→ To do:
The required lines are those that contain "project"; pull them out of the data and copy them.

_ _ _

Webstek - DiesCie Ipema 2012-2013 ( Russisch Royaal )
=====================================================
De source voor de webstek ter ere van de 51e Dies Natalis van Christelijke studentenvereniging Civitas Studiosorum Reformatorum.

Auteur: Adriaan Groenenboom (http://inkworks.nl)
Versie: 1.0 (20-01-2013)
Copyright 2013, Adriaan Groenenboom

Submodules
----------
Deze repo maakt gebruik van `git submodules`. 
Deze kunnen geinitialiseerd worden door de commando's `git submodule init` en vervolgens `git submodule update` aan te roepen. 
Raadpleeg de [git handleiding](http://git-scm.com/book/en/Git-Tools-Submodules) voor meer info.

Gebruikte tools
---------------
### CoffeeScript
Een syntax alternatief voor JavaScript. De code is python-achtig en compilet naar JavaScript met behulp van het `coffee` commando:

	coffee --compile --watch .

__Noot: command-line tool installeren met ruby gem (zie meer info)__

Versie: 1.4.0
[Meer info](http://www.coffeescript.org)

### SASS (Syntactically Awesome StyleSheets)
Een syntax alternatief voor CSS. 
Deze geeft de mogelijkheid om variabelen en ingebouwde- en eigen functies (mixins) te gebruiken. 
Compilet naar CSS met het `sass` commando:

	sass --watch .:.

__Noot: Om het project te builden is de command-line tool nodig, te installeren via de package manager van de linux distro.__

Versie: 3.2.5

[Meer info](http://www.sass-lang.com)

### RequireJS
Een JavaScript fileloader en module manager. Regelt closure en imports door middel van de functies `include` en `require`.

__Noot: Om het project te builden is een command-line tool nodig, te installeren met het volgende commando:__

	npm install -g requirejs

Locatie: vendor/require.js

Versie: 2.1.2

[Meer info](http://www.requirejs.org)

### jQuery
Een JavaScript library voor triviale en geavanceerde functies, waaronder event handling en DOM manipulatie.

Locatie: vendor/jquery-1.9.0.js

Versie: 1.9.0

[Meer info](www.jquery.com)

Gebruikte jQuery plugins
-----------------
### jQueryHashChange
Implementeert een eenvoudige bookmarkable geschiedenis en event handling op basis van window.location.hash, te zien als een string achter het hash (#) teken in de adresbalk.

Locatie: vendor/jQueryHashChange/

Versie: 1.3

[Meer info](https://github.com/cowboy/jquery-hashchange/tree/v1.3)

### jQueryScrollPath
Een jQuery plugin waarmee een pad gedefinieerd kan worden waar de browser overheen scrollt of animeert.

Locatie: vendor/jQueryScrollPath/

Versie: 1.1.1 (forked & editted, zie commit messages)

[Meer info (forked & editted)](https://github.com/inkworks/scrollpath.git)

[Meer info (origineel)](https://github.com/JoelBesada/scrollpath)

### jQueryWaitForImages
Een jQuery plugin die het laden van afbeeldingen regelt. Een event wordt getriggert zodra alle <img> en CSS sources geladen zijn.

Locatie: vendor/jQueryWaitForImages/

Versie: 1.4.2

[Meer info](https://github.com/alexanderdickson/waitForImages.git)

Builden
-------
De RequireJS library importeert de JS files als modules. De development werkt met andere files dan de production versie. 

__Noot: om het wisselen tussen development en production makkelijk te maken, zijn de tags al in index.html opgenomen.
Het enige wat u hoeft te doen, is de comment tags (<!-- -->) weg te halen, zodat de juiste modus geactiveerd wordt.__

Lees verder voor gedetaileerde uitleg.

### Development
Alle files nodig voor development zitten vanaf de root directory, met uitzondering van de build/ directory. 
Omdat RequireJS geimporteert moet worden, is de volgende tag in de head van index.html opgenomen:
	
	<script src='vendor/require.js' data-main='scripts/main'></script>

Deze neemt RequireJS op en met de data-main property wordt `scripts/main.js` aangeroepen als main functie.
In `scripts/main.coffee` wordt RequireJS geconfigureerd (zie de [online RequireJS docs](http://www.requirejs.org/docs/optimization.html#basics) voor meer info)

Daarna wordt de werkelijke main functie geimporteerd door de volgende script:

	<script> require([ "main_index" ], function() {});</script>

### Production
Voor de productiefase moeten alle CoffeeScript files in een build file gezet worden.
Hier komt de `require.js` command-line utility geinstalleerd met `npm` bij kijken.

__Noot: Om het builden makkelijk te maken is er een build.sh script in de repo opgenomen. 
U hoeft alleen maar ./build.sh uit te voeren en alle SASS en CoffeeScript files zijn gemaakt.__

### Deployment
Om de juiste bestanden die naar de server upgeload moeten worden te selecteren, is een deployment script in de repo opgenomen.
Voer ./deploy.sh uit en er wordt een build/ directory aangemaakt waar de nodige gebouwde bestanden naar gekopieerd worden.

_ _ _

→ Response to this task:
__Noot: Om het project te builden is de command-line tool nodig, te installeren via de package manager van de linux distro.__
__Noot: Om het project te builden is een command-line tool nodig, te installeren met het volgende commando:__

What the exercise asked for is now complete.